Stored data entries
======
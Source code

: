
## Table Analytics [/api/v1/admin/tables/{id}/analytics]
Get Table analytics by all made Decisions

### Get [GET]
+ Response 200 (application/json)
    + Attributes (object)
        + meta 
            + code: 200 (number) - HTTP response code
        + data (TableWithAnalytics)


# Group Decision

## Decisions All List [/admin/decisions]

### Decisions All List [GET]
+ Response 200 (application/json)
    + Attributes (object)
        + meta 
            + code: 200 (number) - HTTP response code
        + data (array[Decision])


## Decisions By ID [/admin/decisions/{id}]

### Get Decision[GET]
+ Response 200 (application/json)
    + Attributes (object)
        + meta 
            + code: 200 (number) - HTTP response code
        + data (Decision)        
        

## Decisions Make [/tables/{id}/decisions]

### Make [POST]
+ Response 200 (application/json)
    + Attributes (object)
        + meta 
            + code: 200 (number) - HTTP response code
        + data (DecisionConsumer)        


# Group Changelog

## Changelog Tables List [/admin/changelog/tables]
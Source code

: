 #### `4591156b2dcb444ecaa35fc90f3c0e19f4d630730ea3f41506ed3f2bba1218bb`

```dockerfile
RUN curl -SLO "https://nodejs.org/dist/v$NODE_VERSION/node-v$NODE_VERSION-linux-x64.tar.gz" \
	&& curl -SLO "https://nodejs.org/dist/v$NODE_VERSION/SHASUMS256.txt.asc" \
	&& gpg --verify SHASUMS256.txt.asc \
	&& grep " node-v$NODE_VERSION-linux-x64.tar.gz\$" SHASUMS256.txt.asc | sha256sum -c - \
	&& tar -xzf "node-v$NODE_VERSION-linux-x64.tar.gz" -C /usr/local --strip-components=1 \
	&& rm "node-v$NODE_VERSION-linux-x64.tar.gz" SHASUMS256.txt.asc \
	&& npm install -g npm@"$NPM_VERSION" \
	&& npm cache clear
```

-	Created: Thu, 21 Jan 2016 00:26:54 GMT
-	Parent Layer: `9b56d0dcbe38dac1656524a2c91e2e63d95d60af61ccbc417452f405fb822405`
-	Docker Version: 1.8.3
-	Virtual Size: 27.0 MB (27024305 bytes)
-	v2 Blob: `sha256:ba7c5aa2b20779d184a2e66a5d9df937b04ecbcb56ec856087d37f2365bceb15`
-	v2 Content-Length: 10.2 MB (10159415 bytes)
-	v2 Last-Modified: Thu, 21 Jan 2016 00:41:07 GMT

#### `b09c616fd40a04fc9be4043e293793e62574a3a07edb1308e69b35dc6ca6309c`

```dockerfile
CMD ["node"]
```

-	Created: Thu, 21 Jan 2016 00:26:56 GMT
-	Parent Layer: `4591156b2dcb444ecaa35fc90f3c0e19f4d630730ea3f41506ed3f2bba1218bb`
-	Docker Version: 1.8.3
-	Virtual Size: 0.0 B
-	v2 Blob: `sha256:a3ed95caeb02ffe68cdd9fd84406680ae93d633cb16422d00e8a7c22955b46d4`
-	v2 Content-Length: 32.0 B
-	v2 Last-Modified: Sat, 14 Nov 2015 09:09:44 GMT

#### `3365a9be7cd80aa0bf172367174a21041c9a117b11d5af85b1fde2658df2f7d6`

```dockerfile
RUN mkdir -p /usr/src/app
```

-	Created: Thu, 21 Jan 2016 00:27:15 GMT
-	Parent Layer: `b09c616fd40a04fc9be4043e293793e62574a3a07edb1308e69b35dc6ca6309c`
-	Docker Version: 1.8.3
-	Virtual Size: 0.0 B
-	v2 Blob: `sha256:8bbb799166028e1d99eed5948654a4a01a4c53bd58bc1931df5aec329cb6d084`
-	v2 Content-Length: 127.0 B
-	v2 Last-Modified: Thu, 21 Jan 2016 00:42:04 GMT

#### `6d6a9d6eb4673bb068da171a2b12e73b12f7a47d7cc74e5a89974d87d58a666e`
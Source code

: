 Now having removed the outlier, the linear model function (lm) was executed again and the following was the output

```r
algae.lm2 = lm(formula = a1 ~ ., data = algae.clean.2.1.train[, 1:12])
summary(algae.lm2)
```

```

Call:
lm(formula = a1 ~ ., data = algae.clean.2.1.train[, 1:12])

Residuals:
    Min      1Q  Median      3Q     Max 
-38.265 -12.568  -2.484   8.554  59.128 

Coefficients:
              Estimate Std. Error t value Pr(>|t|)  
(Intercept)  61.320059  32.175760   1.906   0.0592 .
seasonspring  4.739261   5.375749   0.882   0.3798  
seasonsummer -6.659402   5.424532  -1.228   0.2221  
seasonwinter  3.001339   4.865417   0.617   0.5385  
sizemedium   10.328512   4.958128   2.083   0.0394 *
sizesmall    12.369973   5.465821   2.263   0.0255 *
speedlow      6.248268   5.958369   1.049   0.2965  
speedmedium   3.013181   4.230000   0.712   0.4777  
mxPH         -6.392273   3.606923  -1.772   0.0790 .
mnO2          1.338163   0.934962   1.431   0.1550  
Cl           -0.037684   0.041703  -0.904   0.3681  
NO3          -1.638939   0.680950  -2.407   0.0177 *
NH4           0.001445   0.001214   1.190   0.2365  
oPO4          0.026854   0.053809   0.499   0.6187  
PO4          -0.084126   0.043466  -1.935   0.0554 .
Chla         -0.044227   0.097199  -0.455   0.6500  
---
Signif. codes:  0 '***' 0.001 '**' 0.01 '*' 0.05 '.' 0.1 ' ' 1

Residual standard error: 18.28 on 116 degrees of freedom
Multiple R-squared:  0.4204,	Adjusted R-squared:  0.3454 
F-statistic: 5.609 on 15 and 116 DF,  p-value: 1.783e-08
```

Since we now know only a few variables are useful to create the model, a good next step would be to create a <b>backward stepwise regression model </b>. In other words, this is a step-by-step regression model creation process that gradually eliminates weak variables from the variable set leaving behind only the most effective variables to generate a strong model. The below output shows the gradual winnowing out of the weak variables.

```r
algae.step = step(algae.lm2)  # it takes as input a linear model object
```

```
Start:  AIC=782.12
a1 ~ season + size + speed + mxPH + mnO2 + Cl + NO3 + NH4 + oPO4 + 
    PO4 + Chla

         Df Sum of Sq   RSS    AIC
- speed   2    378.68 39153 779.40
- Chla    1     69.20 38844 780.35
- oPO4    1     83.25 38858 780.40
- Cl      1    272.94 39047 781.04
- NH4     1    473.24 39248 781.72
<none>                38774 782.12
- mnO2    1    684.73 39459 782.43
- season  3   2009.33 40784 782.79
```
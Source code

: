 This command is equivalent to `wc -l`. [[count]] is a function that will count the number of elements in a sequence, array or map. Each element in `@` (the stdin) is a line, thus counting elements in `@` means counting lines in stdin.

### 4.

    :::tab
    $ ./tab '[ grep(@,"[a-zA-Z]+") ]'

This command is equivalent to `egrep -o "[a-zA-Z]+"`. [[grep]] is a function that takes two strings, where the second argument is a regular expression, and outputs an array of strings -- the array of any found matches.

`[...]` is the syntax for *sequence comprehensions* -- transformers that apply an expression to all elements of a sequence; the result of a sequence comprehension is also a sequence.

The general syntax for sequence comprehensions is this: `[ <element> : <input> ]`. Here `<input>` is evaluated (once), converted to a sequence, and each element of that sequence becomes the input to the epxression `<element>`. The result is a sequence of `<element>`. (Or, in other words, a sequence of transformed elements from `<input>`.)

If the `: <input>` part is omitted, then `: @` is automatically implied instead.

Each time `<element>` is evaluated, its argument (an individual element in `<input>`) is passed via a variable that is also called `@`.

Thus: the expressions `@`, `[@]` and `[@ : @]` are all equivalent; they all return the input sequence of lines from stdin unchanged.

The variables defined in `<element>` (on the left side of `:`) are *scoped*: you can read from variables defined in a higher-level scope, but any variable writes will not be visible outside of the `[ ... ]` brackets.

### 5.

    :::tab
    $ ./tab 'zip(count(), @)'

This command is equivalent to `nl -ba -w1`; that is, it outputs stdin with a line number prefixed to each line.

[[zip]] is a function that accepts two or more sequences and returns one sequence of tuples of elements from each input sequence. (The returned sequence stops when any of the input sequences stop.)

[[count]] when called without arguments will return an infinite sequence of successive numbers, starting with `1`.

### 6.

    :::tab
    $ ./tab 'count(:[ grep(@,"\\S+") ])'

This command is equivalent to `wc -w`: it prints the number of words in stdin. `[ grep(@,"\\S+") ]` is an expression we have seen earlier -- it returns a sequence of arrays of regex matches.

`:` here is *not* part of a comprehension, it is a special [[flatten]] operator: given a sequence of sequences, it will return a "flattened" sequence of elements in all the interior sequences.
======
[REQUIRED ACTION] Report every line above that has the string "step" in it.

[RESULT]
Since we now know only a few variables are useful to create the model, a good next step would be to create a <b>backward stepwise regression model </b>. In other words, this is a step-by-step regression model creation process that gradually eliminates weak variables from the variable set leaving behind only the most effective variables to generate a strong model. The below output shows the gradual winnowing out of the weak variables.
algae.step = step(algae.lm2)  # it takes as input a linear model object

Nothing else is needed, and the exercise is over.